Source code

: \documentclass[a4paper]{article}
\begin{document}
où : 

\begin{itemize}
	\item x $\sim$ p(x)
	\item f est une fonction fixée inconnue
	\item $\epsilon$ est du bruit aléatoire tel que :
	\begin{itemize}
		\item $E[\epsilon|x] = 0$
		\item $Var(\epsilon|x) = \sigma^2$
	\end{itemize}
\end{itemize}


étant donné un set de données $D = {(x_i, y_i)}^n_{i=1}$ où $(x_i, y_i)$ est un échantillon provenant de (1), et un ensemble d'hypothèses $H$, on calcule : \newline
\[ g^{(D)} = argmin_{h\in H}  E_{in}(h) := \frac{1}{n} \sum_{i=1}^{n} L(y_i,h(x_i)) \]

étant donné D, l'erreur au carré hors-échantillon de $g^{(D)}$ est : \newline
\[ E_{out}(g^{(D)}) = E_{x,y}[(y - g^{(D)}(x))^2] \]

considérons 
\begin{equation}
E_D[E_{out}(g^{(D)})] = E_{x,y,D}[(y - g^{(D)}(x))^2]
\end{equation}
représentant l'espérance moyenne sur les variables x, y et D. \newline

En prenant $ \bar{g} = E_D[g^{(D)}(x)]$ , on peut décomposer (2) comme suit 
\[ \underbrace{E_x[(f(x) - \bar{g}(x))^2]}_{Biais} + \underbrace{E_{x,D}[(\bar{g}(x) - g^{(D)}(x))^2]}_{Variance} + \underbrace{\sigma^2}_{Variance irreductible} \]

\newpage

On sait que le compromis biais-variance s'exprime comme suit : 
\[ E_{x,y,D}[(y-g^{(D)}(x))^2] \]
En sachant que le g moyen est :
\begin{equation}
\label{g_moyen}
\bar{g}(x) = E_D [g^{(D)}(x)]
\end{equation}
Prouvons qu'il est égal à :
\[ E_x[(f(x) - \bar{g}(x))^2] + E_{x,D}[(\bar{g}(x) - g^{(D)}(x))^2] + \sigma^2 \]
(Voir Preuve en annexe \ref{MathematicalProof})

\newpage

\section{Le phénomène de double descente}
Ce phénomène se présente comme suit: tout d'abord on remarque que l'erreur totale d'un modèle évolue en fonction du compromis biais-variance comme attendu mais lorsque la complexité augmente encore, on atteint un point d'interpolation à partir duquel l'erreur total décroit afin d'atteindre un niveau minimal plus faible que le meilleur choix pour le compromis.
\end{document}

★ ★ ★

Read through the listing and copy each line in which the word "itemize" occurs.

Response -
\begin{itemize}
	\begin{itemize}
	\end{itemize}
\end{itemize}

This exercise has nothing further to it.